USA: Texas remains in control of alcohol distribution
Texas' right to ensure the responsible distribution of alcoholic beverages was further solidified this week by the Seventh Circuit Court of Appeals in Chicago, which refused to reconsider its decision to prohibit the unlicensed direct shipment of alcohol from Internet companies to customers
On November 6, the court refused a Petition for Rehearing and Petition for Rehearing Enbanc filed by the plaintiffs in Bridenbaugh, et al. v. Karen Freeman-Wilson, Attorney General of Indiana.

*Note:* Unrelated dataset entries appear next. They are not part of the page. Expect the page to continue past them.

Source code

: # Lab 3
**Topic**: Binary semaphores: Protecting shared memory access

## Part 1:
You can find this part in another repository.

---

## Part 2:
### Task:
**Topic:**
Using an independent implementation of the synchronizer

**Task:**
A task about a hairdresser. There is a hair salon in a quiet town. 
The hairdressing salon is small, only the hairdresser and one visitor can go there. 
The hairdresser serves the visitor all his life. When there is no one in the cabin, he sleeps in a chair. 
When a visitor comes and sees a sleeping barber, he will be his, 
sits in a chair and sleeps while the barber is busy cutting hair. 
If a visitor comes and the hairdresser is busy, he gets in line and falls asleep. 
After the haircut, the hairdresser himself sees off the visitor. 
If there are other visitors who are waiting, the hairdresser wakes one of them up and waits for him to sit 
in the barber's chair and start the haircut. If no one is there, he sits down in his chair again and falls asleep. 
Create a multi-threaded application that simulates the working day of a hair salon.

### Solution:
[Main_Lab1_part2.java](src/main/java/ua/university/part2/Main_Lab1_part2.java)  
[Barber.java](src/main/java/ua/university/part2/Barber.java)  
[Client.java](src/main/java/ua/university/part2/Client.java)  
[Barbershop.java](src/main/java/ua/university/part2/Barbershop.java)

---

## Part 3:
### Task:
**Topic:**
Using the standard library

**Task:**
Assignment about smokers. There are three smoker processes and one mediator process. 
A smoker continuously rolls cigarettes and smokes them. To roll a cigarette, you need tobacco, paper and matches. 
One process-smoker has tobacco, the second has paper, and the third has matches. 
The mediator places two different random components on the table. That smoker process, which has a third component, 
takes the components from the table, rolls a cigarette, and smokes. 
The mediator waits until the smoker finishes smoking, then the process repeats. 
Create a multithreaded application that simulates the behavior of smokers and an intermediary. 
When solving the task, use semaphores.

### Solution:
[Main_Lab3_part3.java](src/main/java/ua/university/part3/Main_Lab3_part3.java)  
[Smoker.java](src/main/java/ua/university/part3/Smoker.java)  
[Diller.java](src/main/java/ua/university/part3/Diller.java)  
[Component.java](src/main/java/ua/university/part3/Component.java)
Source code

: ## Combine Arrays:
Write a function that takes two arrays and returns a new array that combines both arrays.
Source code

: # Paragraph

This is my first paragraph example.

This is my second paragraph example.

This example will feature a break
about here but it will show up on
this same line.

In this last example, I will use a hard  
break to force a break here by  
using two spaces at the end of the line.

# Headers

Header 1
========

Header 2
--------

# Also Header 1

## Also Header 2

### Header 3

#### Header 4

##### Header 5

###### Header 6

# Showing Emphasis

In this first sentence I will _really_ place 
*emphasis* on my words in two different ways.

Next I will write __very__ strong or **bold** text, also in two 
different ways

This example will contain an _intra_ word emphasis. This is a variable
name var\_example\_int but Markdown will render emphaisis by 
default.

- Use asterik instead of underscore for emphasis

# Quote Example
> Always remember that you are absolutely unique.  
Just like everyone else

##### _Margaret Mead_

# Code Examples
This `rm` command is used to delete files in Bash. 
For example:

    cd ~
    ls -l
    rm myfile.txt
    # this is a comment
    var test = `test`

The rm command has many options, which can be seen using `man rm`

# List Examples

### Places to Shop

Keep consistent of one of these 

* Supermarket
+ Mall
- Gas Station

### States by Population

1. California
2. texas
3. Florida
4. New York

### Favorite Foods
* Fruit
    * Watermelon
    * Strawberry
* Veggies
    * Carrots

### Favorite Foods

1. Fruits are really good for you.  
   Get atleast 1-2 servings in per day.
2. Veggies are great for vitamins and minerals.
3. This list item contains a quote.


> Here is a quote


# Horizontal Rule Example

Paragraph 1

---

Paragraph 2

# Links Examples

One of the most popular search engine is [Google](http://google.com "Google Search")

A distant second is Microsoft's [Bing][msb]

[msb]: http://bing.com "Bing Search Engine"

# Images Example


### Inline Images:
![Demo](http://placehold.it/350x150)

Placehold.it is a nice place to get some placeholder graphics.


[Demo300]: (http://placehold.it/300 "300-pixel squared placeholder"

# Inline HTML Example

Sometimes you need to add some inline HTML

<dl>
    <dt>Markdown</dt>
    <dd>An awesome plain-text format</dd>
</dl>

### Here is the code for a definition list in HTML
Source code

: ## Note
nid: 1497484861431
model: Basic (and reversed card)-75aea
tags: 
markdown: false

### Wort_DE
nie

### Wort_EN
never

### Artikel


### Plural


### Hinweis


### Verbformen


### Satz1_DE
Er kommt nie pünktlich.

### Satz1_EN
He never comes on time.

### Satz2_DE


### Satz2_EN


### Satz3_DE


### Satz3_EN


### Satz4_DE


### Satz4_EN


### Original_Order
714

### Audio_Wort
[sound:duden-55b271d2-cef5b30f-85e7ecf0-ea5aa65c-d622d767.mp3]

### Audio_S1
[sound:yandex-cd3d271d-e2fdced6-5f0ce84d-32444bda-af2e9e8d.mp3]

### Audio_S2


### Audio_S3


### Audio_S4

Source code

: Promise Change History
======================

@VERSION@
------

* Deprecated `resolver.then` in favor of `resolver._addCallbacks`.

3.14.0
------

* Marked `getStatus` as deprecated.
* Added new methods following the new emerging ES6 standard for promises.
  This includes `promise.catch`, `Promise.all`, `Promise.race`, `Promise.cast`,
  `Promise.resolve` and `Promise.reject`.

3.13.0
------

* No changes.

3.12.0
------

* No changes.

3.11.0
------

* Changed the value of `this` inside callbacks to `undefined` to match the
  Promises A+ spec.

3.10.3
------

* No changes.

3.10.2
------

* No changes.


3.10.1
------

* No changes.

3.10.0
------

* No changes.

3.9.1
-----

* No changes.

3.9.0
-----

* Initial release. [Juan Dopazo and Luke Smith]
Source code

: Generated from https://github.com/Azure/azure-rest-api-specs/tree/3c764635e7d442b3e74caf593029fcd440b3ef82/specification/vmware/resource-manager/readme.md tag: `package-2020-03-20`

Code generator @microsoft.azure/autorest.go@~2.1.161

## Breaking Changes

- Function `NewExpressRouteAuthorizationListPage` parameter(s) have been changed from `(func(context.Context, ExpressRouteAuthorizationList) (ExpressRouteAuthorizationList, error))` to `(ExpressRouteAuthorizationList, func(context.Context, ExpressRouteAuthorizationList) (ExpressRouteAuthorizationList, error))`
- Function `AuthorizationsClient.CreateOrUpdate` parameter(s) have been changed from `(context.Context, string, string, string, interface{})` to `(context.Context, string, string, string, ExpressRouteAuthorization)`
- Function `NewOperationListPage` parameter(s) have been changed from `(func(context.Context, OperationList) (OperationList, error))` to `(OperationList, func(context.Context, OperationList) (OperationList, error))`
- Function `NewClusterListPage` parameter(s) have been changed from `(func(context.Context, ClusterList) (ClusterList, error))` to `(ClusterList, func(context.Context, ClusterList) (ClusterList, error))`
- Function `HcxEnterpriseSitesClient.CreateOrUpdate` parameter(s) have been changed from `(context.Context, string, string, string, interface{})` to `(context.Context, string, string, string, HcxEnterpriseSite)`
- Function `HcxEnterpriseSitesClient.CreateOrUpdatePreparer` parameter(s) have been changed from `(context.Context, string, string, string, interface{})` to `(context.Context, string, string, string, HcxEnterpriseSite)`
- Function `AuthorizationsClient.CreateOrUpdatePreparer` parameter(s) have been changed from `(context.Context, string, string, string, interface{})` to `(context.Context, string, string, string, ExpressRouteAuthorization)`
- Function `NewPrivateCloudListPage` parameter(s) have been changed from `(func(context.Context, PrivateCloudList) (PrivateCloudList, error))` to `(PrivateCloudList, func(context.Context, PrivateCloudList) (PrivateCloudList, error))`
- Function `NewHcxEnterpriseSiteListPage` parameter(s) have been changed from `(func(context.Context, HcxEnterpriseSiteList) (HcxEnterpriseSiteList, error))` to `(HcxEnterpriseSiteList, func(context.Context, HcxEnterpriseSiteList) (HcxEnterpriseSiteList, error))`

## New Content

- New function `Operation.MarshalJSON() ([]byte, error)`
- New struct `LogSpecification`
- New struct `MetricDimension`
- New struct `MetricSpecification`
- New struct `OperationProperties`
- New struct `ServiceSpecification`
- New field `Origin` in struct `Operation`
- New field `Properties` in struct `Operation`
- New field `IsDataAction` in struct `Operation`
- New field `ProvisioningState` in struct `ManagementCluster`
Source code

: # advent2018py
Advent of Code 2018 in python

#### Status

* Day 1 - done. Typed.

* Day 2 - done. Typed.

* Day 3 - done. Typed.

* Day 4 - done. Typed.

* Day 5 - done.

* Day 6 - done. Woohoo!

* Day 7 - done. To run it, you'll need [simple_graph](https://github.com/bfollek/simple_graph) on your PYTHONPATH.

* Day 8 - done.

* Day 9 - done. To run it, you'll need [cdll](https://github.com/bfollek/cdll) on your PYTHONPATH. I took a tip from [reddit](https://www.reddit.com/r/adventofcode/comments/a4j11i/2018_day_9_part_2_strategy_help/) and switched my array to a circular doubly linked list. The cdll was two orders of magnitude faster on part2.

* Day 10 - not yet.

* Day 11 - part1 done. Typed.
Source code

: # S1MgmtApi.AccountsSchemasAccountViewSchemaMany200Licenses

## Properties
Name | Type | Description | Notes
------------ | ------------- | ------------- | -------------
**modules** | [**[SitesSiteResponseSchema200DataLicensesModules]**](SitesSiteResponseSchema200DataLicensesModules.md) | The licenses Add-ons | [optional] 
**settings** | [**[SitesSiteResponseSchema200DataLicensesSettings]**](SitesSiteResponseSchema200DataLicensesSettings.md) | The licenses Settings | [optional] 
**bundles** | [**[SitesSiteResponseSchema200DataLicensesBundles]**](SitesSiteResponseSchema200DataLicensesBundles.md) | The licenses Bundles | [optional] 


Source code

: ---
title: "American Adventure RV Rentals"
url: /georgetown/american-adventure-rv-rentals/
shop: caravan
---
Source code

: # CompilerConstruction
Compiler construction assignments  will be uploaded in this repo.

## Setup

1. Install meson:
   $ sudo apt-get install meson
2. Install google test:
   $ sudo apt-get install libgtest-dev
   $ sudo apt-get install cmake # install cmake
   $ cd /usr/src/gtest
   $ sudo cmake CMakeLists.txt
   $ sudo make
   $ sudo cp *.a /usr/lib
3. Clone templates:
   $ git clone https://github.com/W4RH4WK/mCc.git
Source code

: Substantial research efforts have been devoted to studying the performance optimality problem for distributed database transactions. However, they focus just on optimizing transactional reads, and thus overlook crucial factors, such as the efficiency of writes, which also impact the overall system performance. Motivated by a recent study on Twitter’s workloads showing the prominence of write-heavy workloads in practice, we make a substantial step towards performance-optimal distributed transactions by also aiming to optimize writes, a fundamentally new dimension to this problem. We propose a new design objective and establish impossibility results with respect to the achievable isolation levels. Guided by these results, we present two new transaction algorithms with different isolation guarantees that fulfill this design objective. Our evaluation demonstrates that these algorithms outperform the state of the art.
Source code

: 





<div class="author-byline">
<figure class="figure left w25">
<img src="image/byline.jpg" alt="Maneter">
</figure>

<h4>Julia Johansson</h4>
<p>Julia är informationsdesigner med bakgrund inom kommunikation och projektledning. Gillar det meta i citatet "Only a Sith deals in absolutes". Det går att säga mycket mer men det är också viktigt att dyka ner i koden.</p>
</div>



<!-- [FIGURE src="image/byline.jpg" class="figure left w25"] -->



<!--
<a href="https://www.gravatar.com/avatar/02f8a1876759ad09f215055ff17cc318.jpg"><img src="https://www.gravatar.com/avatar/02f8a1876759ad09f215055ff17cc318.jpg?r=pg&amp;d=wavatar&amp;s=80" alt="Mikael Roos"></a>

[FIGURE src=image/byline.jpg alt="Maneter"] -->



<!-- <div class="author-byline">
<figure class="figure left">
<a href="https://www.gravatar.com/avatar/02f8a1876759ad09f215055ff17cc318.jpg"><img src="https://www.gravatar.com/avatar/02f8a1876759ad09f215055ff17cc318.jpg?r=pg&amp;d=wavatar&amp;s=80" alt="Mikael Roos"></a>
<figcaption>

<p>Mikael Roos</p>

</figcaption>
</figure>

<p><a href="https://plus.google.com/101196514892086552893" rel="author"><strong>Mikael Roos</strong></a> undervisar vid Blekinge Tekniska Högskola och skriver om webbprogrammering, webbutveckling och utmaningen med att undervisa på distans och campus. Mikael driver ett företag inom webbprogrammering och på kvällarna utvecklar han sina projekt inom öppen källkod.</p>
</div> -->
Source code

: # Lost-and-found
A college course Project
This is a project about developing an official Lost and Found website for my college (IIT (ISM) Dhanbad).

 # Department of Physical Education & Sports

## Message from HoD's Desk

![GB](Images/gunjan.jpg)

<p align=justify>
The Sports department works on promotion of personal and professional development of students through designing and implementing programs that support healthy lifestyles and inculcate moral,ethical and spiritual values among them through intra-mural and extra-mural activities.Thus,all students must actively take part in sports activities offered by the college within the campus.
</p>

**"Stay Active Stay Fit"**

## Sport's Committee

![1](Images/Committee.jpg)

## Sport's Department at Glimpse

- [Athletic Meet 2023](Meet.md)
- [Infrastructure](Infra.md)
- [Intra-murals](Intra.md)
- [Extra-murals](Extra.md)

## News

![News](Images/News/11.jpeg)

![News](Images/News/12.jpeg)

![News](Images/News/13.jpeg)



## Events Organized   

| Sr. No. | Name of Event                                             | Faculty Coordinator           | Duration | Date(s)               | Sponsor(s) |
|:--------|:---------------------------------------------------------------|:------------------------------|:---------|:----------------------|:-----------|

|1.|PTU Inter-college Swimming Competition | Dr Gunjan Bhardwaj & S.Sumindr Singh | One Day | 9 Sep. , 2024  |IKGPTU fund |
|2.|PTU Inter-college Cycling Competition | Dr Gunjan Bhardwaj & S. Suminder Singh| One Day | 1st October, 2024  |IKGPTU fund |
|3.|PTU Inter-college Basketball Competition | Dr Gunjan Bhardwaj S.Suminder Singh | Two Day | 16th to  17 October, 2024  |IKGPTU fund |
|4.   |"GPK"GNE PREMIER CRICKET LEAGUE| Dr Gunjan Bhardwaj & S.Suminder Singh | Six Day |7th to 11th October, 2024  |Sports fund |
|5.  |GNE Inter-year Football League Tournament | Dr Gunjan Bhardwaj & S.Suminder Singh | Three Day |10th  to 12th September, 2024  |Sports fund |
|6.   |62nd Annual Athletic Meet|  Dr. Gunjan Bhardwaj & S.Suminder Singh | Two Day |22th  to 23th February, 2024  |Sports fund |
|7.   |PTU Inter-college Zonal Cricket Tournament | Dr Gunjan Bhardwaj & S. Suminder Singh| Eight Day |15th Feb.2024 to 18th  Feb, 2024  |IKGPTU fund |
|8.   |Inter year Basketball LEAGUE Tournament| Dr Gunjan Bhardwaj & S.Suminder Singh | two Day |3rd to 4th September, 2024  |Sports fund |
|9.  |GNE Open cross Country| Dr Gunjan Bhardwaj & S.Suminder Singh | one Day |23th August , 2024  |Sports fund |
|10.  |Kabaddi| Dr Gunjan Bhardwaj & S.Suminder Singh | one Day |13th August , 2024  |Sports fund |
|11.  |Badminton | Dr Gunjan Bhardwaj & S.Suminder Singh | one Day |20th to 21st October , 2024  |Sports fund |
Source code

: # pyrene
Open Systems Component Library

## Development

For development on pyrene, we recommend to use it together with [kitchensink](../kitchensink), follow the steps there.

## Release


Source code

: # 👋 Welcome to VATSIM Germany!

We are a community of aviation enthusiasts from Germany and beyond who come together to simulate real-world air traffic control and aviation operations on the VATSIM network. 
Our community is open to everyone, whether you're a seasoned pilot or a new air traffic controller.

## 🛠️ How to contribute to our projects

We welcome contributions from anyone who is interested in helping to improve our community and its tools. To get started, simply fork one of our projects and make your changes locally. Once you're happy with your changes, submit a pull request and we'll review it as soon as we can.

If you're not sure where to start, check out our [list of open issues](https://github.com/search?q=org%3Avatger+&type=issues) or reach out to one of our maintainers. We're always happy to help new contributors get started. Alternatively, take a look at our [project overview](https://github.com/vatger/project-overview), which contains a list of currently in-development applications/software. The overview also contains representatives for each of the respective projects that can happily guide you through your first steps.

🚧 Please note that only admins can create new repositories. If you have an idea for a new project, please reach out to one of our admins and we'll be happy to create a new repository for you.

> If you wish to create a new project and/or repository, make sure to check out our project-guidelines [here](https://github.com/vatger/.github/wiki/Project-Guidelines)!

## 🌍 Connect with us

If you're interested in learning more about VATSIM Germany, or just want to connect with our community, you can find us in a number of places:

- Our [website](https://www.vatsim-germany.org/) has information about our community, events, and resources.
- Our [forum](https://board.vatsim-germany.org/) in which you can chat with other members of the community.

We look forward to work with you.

Previously, on September 14, the Seventh Circuit overturned a lower court opinion, ruling instead that the Commerce Clause of the 21st Amendment does not bar states from regulating imports of wine, liquor, and beer. Rather, states have full authority under the 21st Amendment to the Constitution to control beverage alcohol sales distribution and importation into each state.
"We take our responsibility of delivering alcohol to Texans seriously and support the Seventh Circuit decision as Internet companies should not be allowed to work outside of the regulatory safeguards we have established in this state as part of the three-tier distribution system," said Robert Sparks, Executive Director of the Licensed Beverage Distributors, an Austin-based association representing Texas-based wholesalers.
Texas is involved in a similar lawsuit to define the state's rights of alcohol distribution. For the last nine months, the state has been waiting for a ruling from U.S. District Judge Melinda Harmon in Houston who has been reviewing a challenge to the Constitution's Commerce Clause. Other states reviewing similar cases include New York, Virginia, Florida, North Carolina, and Michigan.
Support for state's rights to regulate alcohol has been overwhelming. Last month, President Clinton signed a similar law known as the 21st Amendment Enforcement Act that will give states more authority to enforce their laws against illegal shipments of alcoholic beverages from out-of-state companies. The law permits any Attorney General to file an action in federal court for an injunction to stop illegal shipments if there is reasonable cause to believe that state laws regulating the importation and transportation of alcohol are being violated.
This is important as prior to this federal law, Texas could not prosecute out of state companies that broke Texas law by shipping directly to customers -- which meant there was no responsibility or accountability if these companies sold alcohol to minors or people within dry areas or did not collect tax revenues.
"Out-of-state companies should not be able to blatantly break Texas law by selling alcohol without preventing minors from ordering, without paying taxes, and without honoring local dry county areas," added Sparks.
The new federal law will not prevent wineries or online marketers from filling consumer orders as long as they follow the state's laws by working through the three-tier system, which will ensure accountability. This should address concerns Texans were found to have in a recent statewide poll that they want the current safeguards to remain in place with the advent of new mediums like the Internet.
Over 77 percent of Texas voters support distribution of alcohol through the three-tier system and greatly oppose the sale of wine (65%), beer (74%), and liquor (76%) over the Internet. In a similar survey conducted by the Americans for Responsible Alcohol Access, more than 80 percent of college students under the age of 21 said they would consider ordering alcohol online to avoid state age restrictions.
"If Moms and Dads knew how easy it was for their children to order alcohol over the Internet, they would be shocked," added Sparks. "We have real concerns that this unregulated medium might cause more underage drinking in Texas."
The Licensed Beverage Distributors recently helped launch the Texas Safety Network (www.texassafetynetwork.org), a Web site formed to create a public forum for issues related to Texas' three-tier safeguard system. The Texas Safety Network supports safeguards including: protecting the control of alcohol sales in dry counties, collecting taxes from the sale of alcohol, and, most importantly, ensuring that minors are not able to buy alcohol over the Internet.